Connects members to community support services and outpatient health services, including mental health, substance use, behavioral health, harm reduction and medical services.
Leads and advocates for the member during crisis response, case conference and IDT meetings, when applicable.
Documents all encounters and interventions timely and completes initial assessments, reassessments, service care plans, progress notes (using DAP format), and discharge plans.
Completes all mandated reports in the Health Home Reporting System (FCM) and the Assisted Outpatient Treatment (AOT) portal.
Attends compulsory training, related to prison re-entry, harm reduction, overdose prevention and behavioral health/criminal justice.
Maintains ongoing communication and partnership with DOCCS/Parole, the Department of Homeless Services (DHS), and the Office of Mental Health (OMH).

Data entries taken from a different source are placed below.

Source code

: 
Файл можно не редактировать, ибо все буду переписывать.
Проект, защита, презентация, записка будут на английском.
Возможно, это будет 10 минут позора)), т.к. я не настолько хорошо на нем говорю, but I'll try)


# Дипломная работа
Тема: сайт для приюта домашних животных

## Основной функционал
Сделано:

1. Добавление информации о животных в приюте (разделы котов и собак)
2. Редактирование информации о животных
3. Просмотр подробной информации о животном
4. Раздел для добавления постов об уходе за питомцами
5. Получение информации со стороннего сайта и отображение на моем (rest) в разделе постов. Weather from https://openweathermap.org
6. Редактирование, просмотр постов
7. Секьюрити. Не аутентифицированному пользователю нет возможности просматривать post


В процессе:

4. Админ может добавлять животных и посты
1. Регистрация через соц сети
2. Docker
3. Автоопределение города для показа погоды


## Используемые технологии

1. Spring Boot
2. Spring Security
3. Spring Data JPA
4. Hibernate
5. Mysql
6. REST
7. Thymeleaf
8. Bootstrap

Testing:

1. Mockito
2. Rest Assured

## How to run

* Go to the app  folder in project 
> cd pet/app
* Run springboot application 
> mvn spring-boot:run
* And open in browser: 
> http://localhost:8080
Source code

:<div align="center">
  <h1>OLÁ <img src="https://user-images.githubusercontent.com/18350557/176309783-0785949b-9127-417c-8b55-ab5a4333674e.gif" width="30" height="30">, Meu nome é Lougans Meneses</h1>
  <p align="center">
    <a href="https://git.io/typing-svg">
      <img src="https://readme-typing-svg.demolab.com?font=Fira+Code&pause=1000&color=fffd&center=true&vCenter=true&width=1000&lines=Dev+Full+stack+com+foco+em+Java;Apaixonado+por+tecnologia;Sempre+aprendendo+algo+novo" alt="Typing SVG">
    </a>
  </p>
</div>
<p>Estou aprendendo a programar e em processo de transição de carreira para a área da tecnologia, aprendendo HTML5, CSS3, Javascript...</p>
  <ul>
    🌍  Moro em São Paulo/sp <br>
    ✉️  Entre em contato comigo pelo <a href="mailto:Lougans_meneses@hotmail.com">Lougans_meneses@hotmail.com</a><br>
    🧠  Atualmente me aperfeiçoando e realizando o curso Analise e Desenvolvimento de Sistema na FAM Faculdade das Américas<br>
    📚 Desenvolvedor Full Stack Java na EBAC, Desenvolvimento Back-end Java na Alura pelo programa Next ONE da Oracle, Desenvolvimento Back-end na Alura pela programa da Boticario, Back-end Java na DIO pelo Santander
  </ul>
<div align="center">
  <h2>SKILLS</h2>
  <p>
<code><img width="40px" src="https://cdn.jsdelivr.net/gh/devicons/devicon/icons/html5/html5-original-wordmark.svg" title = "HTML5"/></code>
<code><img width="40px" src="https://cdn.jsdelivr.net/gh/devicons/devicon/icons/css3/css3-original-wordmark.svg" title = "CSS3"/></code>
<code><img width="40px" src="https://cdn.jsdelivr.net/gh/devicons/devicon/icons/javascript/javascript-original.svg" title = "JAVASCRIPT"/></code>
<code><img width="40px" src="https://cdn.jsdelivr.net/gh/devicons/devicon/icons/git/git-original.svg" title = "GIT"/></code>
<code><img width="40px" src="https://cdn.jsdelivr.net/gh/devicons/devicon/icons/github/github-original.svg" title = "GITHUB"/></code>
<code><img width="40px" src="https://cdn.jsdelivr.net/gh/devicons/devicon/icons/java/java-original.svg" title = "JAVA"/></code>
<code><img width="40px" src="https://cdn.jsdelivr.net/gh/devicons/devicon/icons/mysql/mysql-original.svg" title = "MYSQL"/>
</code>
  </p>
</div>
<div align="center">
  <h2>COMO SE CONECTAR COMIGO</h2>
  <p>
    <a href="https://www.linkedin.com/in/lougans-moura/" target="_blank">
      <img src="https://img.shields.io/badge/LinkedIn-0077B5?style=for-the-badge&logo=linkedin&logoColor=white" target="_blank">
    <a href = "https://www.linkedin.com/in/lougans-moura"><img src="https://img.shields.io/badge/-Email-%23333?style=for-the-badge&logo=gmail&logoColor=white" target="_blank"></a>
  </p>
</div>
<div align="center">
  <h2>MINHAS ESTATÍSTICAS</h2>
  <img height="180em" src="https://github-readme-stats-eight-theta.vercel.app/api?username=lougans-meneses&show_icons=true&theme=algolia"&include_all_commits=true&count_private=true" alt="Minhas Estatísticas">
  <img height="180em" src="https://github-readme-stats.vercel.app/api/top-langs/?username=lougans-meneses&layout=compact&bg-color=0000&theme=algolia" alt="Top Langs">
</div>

Provides care coordination services from strength-based, recovery-oriented, trauma-informed, and culturally appropriate approaches.
Performs other duties as requested by immediate supervisor.
Salary: $48,000-$50,000
Qualifications
Bachelor's degree in social services, Human services and Social Sciences or, master's degree in social work with license to practice in New York State. At least six years in the provision of community-based social and case management services.
At least two years of experience in a professional environment providing care coordination or clinically based interventions to individuals involved in the criminal justice systems.
At least two years in providing direct services to people who are seriously mentally ill, intellectually disabled or chemically dependent.
Knowledge of community resources for individuals with serious mental illness, developmental disabilities, or alcoholism or substance abuse.
Professional experience in navigating services for homeless and substance use populations with medically and psychiatrically complex needs.
Equal Opportunity Employer
Essen Health care is proud to be an equal opportunity employer, and we seek candidates who desire to work in and serve an ethnically diverse population.